Let's understand Dublin as a collection of neighbourhoods, not as a central business district surrounded by sprawling dormitory suburbs as was foreseen in the 1970s and 80s. In the great cities of Europe there are people living on every street and people working on every street. Shops at ground level, cafes on corners, daytime and night time activity. In Dublin this high-density lived-in city should stretch from the centre out to the surrounding urban 'villages’ like Rathmines or Stoneybatter.

For Dublin to achieve this living in the upper stories of shopping streets needs to be encouraged and people need to be coaxed back into this expanded middle from suburban shopping centres. The urban villages should be allowed to dramatically densify to create the critical mass of inhabitants while making sure that the streets become a nicer place for people to be.

Let’s make Dublin a city full of people, not a city full of cars.

Cork

Louise Cotter, Director of Carr Cotter & Naessens

Cork is truly a beautiful place, a city of islands, bridges and hills, secret laneways and surprising views of towers and steeples. However, the rising sense of dereliction and vacancy in the central island indicates an underlying problem of land and building management.

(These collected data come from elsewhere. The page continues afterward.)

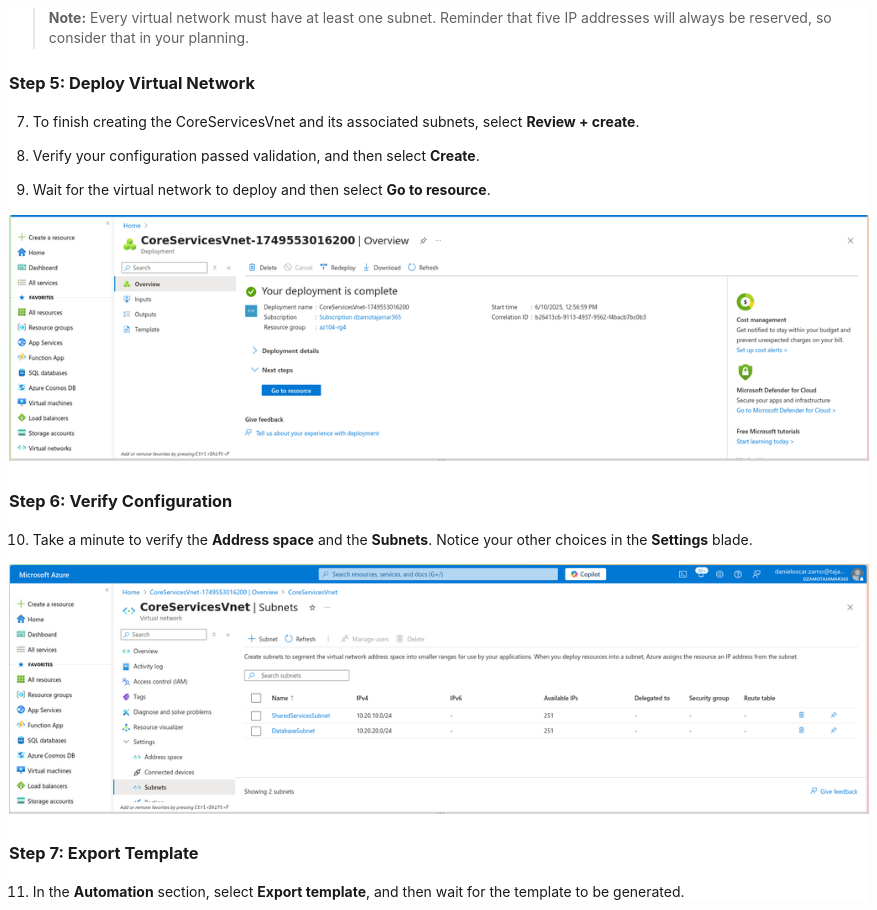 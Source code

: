 >**Note:** Every virtual network must have at least one subnet. Reminder that five IP addresses will always be reserved, so consider that in your planning.

### Step 5: Deploy Virtual Network

7. To finish creating the CoreServicesVnet and its associated subnets, select **Review + create**.

8. Verify your configuration passed validation, and then select **Create**.

9. Wait for the virtual network to deploy and then select **Go to resource**.

![VNet Deployment Complete](./media/vnet-deployment-complete.png)

### Step 6: Verify Configuration

10. Take a minute to verify the **Address space** and the **Subnets**. Notice your other choices in the **Settings** blade.

![VNet Overview](./media/vnet-overview.png)

### Step 7: Export Template

11. In the **Automation** section, select **Export template**, and then wait for the template to be generated.

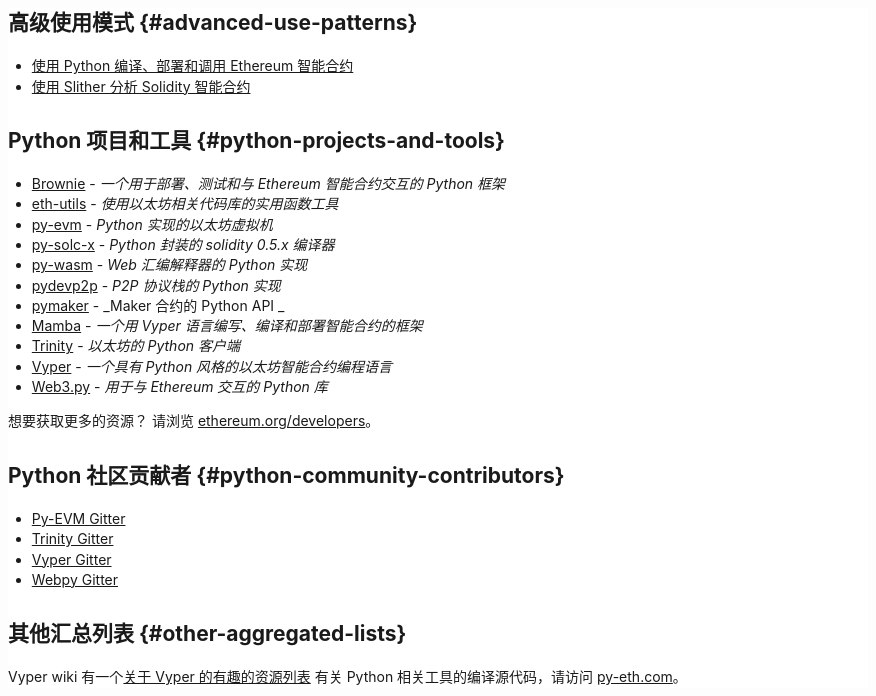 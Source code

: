 ## 高级使用模式 {#advanced-use-patterns}

- [使用 Python 编译、部署和调用 Ethereum 智能合约](https://yohanes.gultom.me/2018/11/28/compiling-deploying-and-calling-ethereum-smartcontract-using-python/)
- [使用 Slither 分析 Solidity 智能合约](https://kauri.io/article/4f4dcf7d105d4714b212a86da742baf6/v1/analyze-solidity-smart-contracts-with-slither)

## Python 项目和工具 {#python-projects-and-tools}

- [Brownie](https://github.com/iamdefinitelyahuman/brownie) - _一个用于部署、测试和与 Ethereum 智能合约交互的 Python 框架_
- [eth-utils](https://github.com/ethereum/eth-utils/) - _使用以太坊相关代码库的实用函数工具_
- [py-evm](https://github.com/ethereum/py-evm) - _Python 实现的以太坊虚拟机_
- [py-solc-x](https://pypi.org/project/py-solc-x/) - _Python 封装的 solidity 0.5.x 编译器_
- [py-wasm](https://github.com/ethereum/py-wasm) - _Web 汇编解释器的 Python 实现_
- [pydevp2p](https://github.com/ethereum/pydevp2p) - _P2P 协议栈的 Python 实现_
- [pymaker](https://github.com/makerdao/pymaker) - _Maker 合约的 Python API _
- [Mamba](https://mamba.black) - _一个用 Vyper 语言编写、编译和部署智能合约的框架_
- [Trinity](https://github.com/ethereum/trinity) - _以太坊的 Python 客户端_
- [Vyper](https://github.com/ethereum/vyper/) - _一个具有 Python 风格的以太坊智能合约编程语言_
- [Web3.py](https://github.com/ethereum/web3.py) - _用于与 Ethereum 交互的 Python 库_

想要获取更多的资源？ 请浏览 [ethereum.org/developers](/zh/developers/)。

## Python 社区贡献者 {#python-community-contributors}

- [Py-EVM Gitter](https://gitter.im/ethereum/py-evm)
- [Trinity Gitter](https://gitter.im/ethereum/trinity)
- [Vyper Gitter](https://gitter.im/ethereum/vyper)
- [Webpy Gitter](https://gitter.im/ethereum/web3.py)

## 其他汇总列表 {#other-aggregated-lists}

Vyper wiki 有一个[关于 Vyper 的有趣的资源列表](https://github.com/ethereum/vyper/wiki/Vyper-tools-and-resources) 有关 Python 相关工具的编译源代码，请访问 [py-eth.com](http://py-eth.com/)。
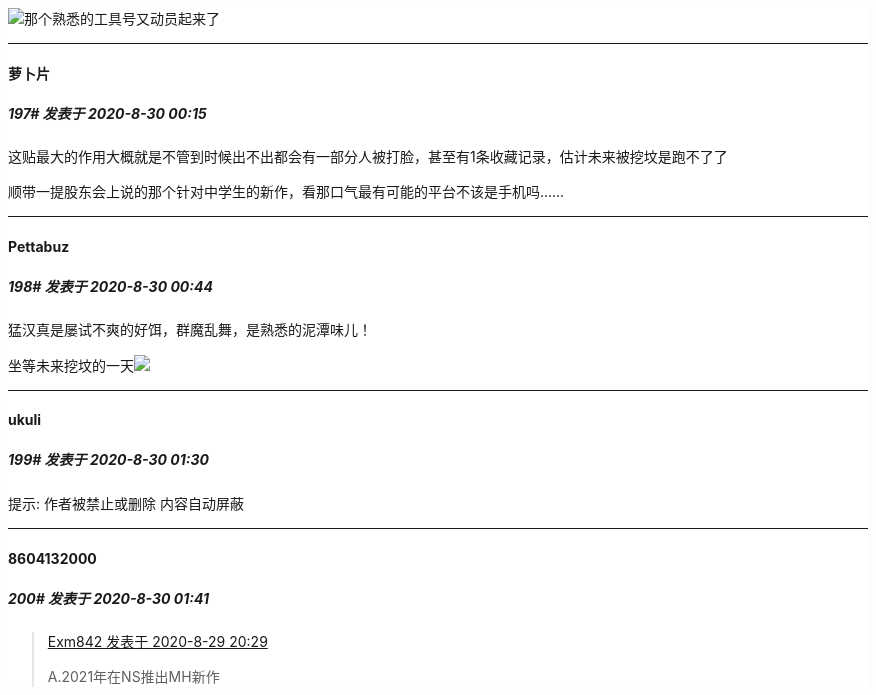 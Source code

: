 

<img src="https://static.saraba1st.com/image/smiley/face2017/037.png" referrerpolicy="no-referrer">那个熟悉的工具号又动员起来了







-----

####  萝卜片  
##### 197#       发表于 2020-8-30 00:15




这贴最大的作用大概就是不管到时候出不出都会有一部分人被打脸，甚至有1条收藏记录，估计未来被挖坟是跑不了了

顺带一提股东会上说的那个针对中学生的新作，看那口气最有可能的平台不该是手机吗……







-----

####  Pettabuz  
##### 198#       发表于 2020-8-30 00:44




猛汉真是屡试不爽的好饵，群魔乱舞，是熟悉的泥潭味儿！


坐等未来挖坟的一天<img src="https://static.saraba1st.com/image/smiley/face2017/053.png" referrerpolicy="no-referrer">







-----

####  ukuli  
##### 199#       发表于 2020-8-30 01:30

提示: 作者被禁止或删除 内容自动屏蔽



-----

####  8604132000  
##### 200#       发表于 2020-8-30 01:41



<blockquote><a href="httphttps://bbs.saraba1st.com/2b/forum.php?mod=redirect&amp;goto=findpost&amp;pid=48586711&amp;ptid=1957087" target="_blank">Exm842 发表于 2020-8-29 20:29</a>

A.2021年在NS推出MH新作
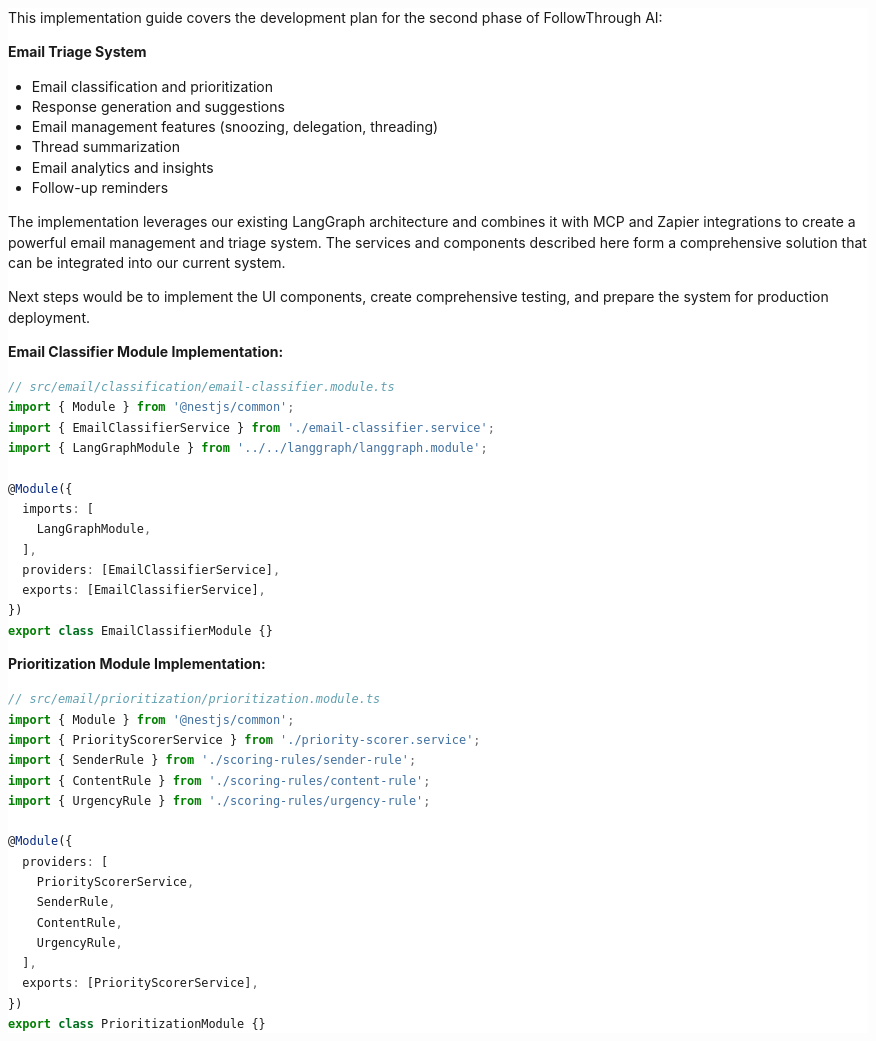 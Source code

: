 This implementation guide covers the development plan for the second phase of FollowThrough AI:

 **Email Triage System**
   - Email classification and prioritization
   - Response generation and suggestions
   - Email management features (snoozing, delegation, threading)
   - Thread summarization
   - Email analytics and insights
   - Follow-up reminders

The implementation leverages our existing LangGraph architecture and combines it with MCP and Zapier integrations to create a powerful email management and triage system. The services and components described here form a comprehensive solution that can be integrated into our current system.

Next steps would be to implement the UI components, create comprehensive testing, and prepare the system for production deployment.

**Email Classifier Module Implementation:**

```typescript
// src/email/classification/email-classifier.module.ts
import { Module } from '@nestjs/common';
import { EmailClassifierService } from './email-classifier.service';
import { LangGraphModule } from '../../langgraph/langgraph.module';

@Module({
  imports: [
    LangGraphModule,
  ],
  providers: [EmailClassifierService],
  exports: [EmailClassifierService],
})
export class EmailClassifierModule {}
```

**Prioritization Module Implementation:**

```typescript
// src/email/prioritization/prioritization.module.ts
import { Module } from '@nestjs/common';
import { PriorityScorerService } from './priority-scorer.service';
import { SenderRule } from './scoring-rules/sender-rule';
import { ContentRule } from './scoring-rules/content-rule';
import { UrgencyRule } from './scoring-rules/urgency-rule';

@Module({
  providers: [
    PriorityScorerService,
    SenderRule,
    ContentRule,
    UrgencyRule,
  ],
  exports: [PriorityScorerService],
})
export class PrioritizationModule {}
```
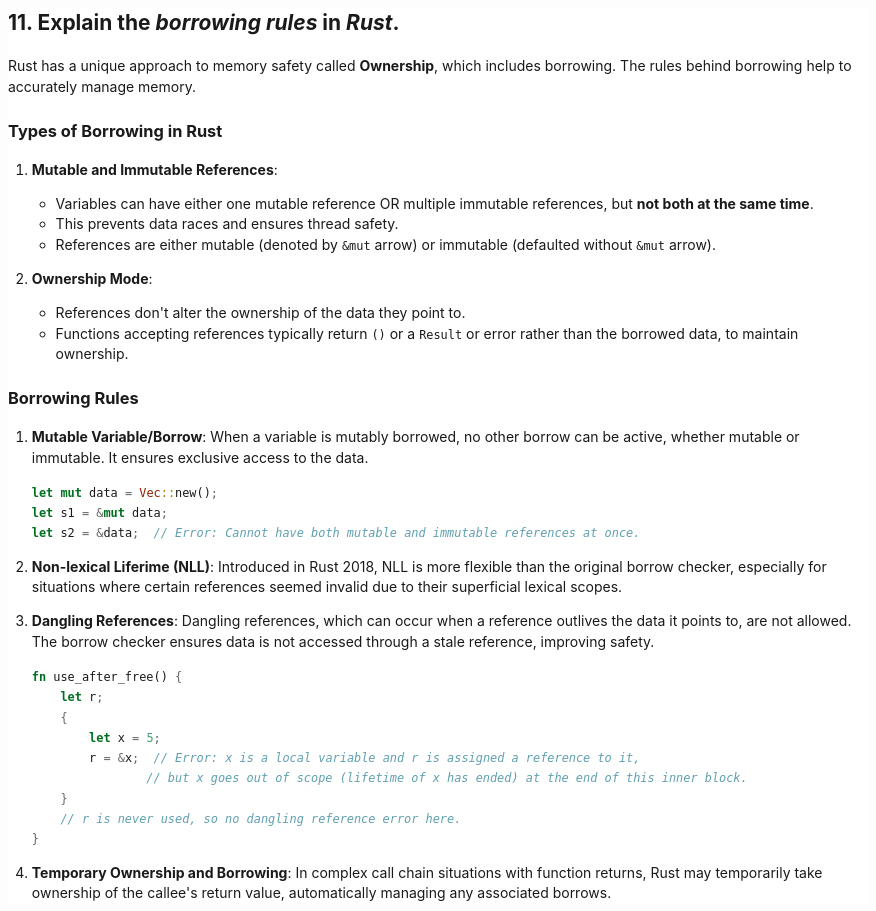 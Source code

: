 ## 11. Explain the _borrowing rules_ in _Rust_.

Rust has a unique approach to memory safety called **Ownership**, which includes borrowing. The rules behind borrowing help to accurately manage memory.

### Types of Borrowing in Rust

1. **Mutable and Immutable References**:
   - Variables can have either one mutable reference OR multiple immutable references, but **not both at the same time**.
   - This prevents data races and ensures thread safety.
   - References are either mutable (denoted by `&mut` arrow) or immutable (defaulted without `&mut` arrow).

2. **Ownership Mode**:
   - References don't alter the ownership of the data they point to.
   - Functions accepting references typically return `()` or a `Result` or error rather than the borrowed data, to maintain ownership.

### Borrowing Rules

1. **Mutable Variable/Borrow**: When a variable is mutably borrowed, no other borrow can be active, whether mutable or immutable. It ensures exclusive access to the data.
   
    ```rust
    let mut data = Vec::new();
    let s1 = &mut data;
    let s2 = &data;  // Error: Cannot have both mutable and immutable references at once.
    ```

2. **Non-lexical Liferime (NLL)**: Introduced in Rust 2018, NLL is more flexible than the original borrow checker, especially for situations where certain references seemed invalid due to their superficial lexical scopes.
   
3. **Dangling References**: Dangling references, which can occur when a reference outlives the data it points to, are not allowed. The borrow checker ensures data is not accessed through a stale reference, improving safety.

    ```rust
    fn use_after_free() {
        let r;
        {
            let x = 5;
            r = &x;  // Error: x is a local variable and r is assigned a reference to it, 
                    // but x goes out of scope (lifetime of x has ended) at the end of this inner block.
        }
        // r is never used, so no dangling reference error here.
    }
    ```

4. **Temporary Ownership and Borrowing**: In complex call chain situations with function returns, Rust may temporarily take ownership of the callee's return value, automatically managing any associated borrows.
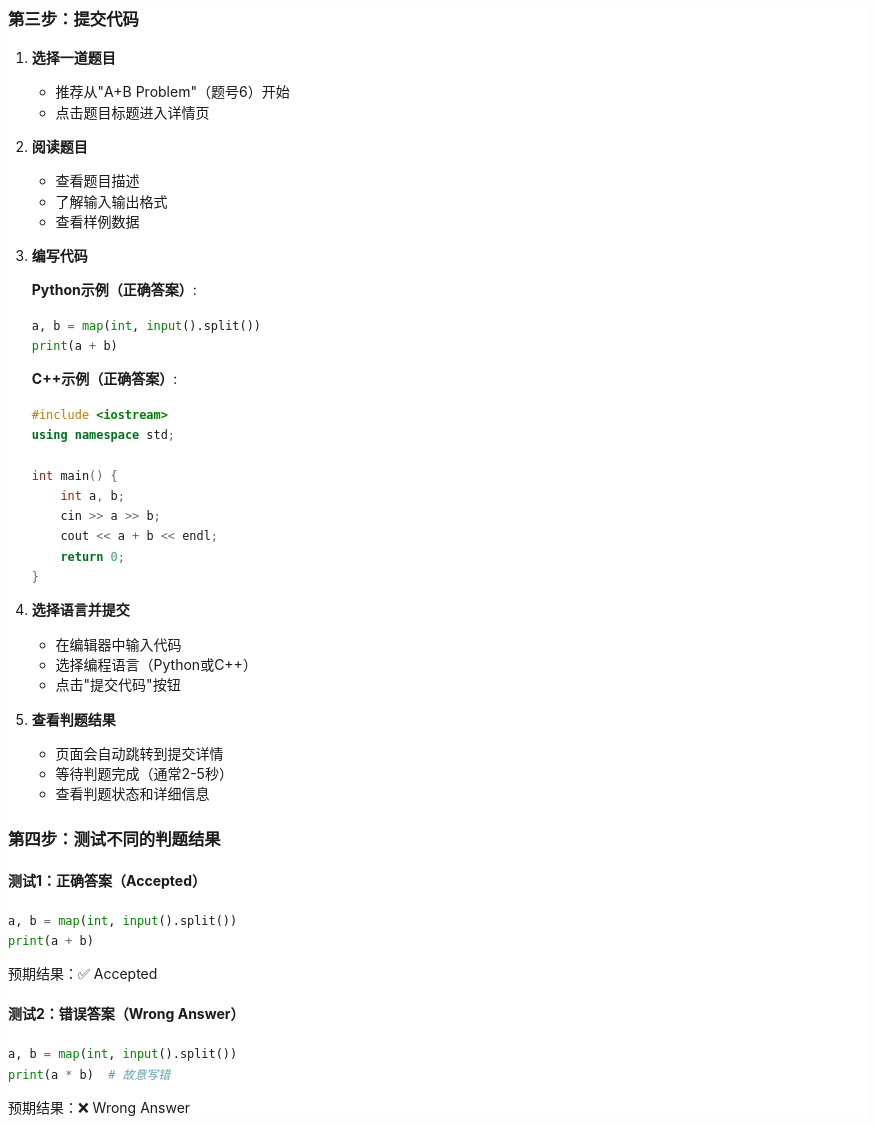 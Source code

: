 ### 第三步：提交代码

1. **选择一道题目**
   - 推荐从"A+B Problem"（题号6）开始
   - 点击题目标题进入详情页

2. **阅读题目**
   - 查看题目描述
   - 了解输入输出格式
   - 查看样例数据

3. **编写代码**

   **Python示例（正确答案）**:
   ```python
   a, b = map(int, input().split())
   print(a + b)
   ```

   **C++示例（正确答案）**:
   ```cpp
   #include <iostream>
   using namespace std;

   int main() {
       int a, b;
       cin >> a >> b;
       cout << a + b << endl;
       return 0;
   }
   ```

4. **选择语言并提交**
   - 在编辑器中输入代码
   - 选择编程语言（Python或C++）
   - 点击"提交代码"按钮

5. **查看判题结果**
   - 页面会自动跳转到提交详情
   - 等待判题完成（通常2-5秒）
   - 查看判题状态和详细信息

### 第四步：测试不同的判题结果

#### 测试1：正确答案（Accepted）
```python
a, b = map(int, input().split())
print(a + b)
```
预期结果：✅ Accepted

#### 测试2：错误答案（Wrong Answer）
```python
a, b = map(int, input().split())
print(a * b)  # 故意写错
```
预期结果：❌ Wrong Answer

Despite the demand for homes for average income earners and workplaces for small businesses in the city, which may not be served by the burgeoning commercial developments downstream, nor by the proliferation of student housing right in the city centre, these old buildings are left to decay and collapse.

It is clear that a bold and innovative economic plan is required to regenerate the old city, street by street. Current models of real estate development are not fit for this purpose, as they do not capture the long term cost benefit to society of people living and working in the heart of the city with all of the social connection, diversity and potential that this brings. Perhaps even the return of the grocer and the baker? There is a bright and sustainable future for this historic place-we need to seize this opportunity!

Limerick city

Peter Carroll, Director of A2 Architects

In recent times Limerick city has been rebranded multiple times. Each campaign omits its key asset - the grid lined with Georgian townhouses.

Limerick’s central Georgian core stands out as a resilient model of order and regularity. With singular force, its distinctive grid orientates the city in the wider landscape. Limerick is not just a destination, but it is also a compass: it draws you in and it sets you out. One only needs to stand at the crossroads of O’Connell St. and Mallow St. to marvel at the compass’ reach in four cardinal directions.

Limerick City’s Georgian grid is half a mile long and wide filled with a history of dense and delirious uses compacted into blocks. The streets between, however, are nowhere natural. The ground beneath has been scraped, shifted and rammed until the streets form an artificial well-serviced lattice of arched cellars, culverts and basements raised from the original rock bed. This intelligent deck-like lattice beneath you, trapezoidally tilted in order to drain towards the River Shannon, is a genius stroke. It is Limerick’s continuous, uninterrupted monument.

Belfast

Dougal Sherridan and Deirdre McMenamin, Directors of LiD Architecture

The historical centre has great potential for city living that enjoys all the amenity and qualities of a civic centre which is shared and socially diverse and could evolve from the neutral centre of the city to the active centre of the city. The city centre has vast quantities of space devoted to surface carparks for commuters into the city. Residential development could reclaim these dead spaces, while simultaneously reducing their necessity with a population that both live and work in the centre.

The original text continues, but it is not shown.